It’s hard on the mind when you stop
The difficulty of retirement for an elite sportswoman lies not just in the physical side but the emotional test it poses. Jim White examines how best to live well after sport
In sport, retirement is often not a matter of choice. Frequently it happens at the very point a career seems to be taking off. Take Hannah Gallagher. Back in 2015, aged 24, Gallagher was flying as a rugby player. Recently turned professional, the back-row forward had 29 international caps and nursed ambition to notch up at least 50. Then, when training with the England squad ahead of a Six Nations encounter with Scotland, she snapped her cruciate ligament.
“It never crossed my mind that I would have to stop playing until I decided to stop,” she says. “So when I had the injury, I just thought: ‘I’ll be back’.”
For nine months she worked exhaustively on her fitness.
Then she made a return. But in her first outing with her club Saracens, she felt her knee go again.
“I feared the moment it happened it was over, but I told myself I could get back,” she says.
She could not. Her knee was shot. Eventually, after three further operations, she came to the conclusion her career was finished.
“I suffered massively when I retired,” she recalls. “I still thought of myself as a rugby player and I wasn’t any more. I remember people coming up to me a couple of years after my injury saying, ‘didn’t you used to play for England?’ And me going, ‘yeah, yeah I’m just injured at the moment’. I’m not sure who I was kidding.”
Gallagher was by no means unique. Very few sportswomen get to take a farewell tour, retiring financially insulated, fulfilled, without a backwards glance. Many find themselves suddenly stripped of income, point and purpose.
Goldie Sayers, the former Olympic javelin thrower, studied the phenomenon for her dissertation when completing a masters in Sports Science after she stepped back from competition in 2016.
“The physical side of retiring is the easy bit,” she says. “It’s the emotional side that’s hard. The biggest thing is identity. Sport is who you are.
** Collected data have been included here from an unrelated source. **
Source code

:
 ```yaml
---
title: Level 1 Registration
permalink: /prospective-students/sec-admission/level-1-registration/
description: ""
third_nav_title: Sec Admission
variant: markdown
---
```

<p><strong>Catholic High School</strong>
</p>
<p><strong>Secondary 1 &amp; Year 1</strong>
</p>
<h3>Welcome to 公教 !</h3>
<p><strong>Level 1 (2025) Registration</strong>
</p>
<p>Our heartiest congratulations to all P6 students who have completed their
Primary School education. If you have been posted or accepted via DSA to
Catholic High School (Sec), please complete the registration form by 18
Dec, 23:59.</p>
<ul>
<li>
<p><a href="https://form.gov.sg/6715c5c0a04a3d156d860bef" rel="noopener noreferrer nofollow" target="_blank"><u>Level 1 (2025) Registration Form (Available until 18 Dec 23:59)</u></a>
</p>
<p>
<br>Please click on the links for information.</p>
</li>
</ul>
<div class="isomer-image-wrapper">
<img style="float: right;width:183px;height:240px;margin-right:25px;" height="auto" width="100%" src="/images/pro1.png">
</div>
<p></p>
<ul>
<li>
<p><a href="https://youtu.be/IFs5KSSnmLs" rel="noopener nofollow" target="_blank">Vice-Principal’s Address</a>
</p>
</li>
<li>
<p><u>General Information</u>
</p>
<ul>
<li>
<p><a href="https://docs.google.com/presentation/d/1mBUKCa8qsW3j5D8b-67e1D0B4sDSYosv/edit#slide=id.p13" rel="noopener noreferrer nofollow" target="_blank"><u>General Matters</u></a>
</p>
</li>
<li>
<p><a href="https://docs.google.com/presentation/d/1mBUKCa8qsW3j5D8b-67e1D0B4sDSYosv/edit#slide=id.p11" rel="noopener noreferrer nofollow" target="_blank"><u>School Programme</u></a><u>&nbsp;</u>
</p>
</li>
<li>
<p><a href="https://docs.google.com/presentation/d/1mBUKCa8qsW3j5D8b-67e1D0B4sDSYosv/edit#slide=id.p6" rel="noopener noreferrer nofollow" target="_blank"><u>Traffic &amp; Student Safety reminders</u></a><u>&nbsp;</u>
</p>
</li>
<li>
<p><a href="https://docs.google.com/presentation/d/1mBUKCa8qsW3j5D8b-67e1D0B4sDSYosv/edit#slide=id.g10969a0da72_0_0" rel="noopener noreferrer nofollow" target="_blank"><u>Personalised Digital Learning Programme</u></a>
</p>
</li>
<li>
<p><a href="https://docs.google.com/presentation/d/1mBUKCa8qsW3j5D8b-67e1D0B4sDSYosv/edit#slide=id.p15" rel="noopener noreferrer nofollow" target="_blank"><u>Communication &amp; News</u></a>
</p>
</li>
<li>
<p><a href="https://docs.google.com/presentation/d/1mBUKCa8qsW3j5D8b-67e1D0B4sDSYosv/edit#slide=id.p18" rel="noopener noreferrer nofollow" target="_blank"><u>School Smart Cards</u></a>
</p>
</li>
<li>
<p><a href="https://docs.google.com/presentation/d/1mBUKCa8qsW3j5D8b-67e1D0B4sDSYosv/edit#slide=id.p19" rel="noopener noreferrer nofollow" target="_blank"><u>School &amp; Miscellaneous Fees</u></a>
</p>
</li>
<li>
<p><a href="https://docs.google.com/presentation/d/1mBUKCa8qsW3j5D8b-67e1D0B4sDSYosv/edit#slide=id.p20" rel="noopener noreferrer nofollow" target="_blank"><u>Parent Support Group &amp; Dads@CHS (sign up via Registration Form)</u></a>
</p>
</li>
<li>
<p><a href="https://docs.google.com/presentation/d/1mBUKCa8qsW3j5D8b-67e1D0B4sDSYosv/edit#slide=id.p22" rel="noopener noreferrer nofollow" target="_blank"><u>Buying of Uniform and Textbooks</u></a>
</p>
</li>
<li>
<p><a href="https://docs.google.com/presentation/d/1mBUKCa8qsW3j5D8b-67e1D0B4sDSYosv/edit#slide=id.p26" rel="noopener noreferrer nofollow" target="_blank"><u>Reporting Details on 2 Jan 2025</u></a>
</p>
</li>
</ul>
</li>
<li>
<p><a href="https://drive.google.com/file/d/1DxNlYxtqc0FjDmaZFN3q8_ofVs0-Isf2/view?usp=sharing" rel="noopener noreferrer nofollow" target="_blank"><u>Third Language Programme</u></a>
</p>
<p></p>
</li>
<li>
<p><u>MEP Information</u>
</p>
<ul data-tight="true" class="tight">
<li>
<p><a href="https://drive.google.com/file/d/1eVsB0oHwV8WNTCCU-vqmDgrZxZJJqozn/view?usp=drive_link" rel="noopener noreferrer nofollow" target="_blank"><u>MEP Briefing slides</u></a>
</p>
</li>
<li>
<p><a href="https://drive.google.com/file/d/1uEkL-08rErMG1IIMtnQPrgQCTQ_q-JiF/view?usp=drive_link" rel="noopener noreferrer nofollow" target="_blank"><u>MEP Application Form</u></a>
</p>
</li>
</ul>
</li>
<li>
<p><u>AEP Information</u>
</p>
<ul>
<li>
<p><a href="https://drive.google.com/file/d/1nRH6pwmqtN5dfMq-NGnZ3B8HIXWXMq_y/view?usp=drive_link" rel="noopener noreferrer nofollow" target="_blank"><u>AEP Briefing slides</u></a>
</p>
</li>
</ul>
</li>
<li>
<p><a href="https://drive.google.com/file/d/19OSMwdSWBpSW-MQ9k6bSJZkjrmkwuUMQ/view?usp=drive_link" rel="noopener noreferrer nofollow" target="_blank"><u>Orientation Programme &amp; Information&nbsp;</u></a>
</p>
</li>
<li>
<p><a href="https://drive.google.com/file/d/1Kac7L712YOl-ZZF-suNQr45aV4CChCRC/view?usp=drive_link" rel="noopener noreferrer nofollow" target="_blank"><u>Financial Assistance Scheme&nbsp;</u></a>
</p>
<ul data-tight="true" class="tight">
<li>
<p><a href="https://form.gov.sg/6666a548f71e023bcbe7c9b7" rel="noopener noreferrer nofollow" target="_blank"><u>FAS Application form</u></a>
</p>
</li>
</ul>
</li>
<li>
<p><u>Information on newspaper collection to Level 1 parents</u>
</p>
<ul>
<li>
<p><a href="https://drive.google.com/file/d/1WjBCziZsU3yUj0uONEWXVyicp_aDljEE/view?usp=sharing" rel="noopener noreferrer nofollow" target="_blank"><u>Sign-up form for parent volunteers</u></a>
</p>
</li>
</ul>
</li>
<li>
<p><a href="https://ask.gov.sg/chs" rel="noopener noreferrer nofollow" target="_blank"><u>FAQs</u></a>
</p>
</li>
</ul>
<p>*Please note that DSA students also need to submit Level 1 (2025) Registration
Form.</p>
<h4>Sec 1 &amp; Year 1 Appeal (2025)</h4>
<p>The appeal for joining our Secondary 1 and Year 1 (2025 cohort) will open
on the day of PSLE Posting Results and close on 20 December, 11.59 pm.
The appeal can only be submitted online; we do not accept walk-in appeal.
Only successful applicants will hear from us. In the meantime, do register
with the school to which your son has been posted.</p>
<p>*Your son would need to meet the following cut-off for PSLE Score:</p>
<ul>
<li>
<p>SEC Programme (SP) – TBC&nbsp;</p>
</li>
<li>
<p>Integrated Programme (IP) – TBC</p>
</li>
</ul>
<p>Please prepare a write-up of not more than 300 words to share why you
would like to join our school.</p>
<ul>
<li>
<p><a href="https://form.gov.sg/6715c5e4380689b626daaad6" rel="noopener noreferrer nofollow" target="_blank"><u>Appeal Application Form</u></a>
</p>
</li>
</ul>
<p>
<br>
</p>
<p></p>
You get put on a pedestal that is not particularly helpful.
“The issue is, when you are engaged in elite sport – particularly full-time professional sport – you don’t get the opportunity to develop other identities.”
Even for the most successful sportswomen, finding a second purpose can be tough.
“It was difficult initially after I retired,” the gold-medal winning heptathlete Denise Lewis explained at an event in Windsor before lockdown. “You have the burning desire to be successful and that needs to go somewhere when you finish.
“When you are in a sport, there is a plan to reach for perfection in a certain week in
August and it gives you a focus in life and in everything you do around it. It’s a strategic plan that is mapped out over several months and that plan is something I found hard to replace in my life.”
These days Lewis happily fits in work as a television pundit and president of Commonwealth Games England around looking after her four children.
And like Lewis, it took Gallagher some time to discover another plan. Eventually, after much trial and more error, she landed a position at Life After Professional Sport, an organisation dedicated to helping sports people into second careers.
It was there, as she advised some of LAPS’s 3,000 members on their next move, that she came to appreciate how much former athletes have to offer in the workplace.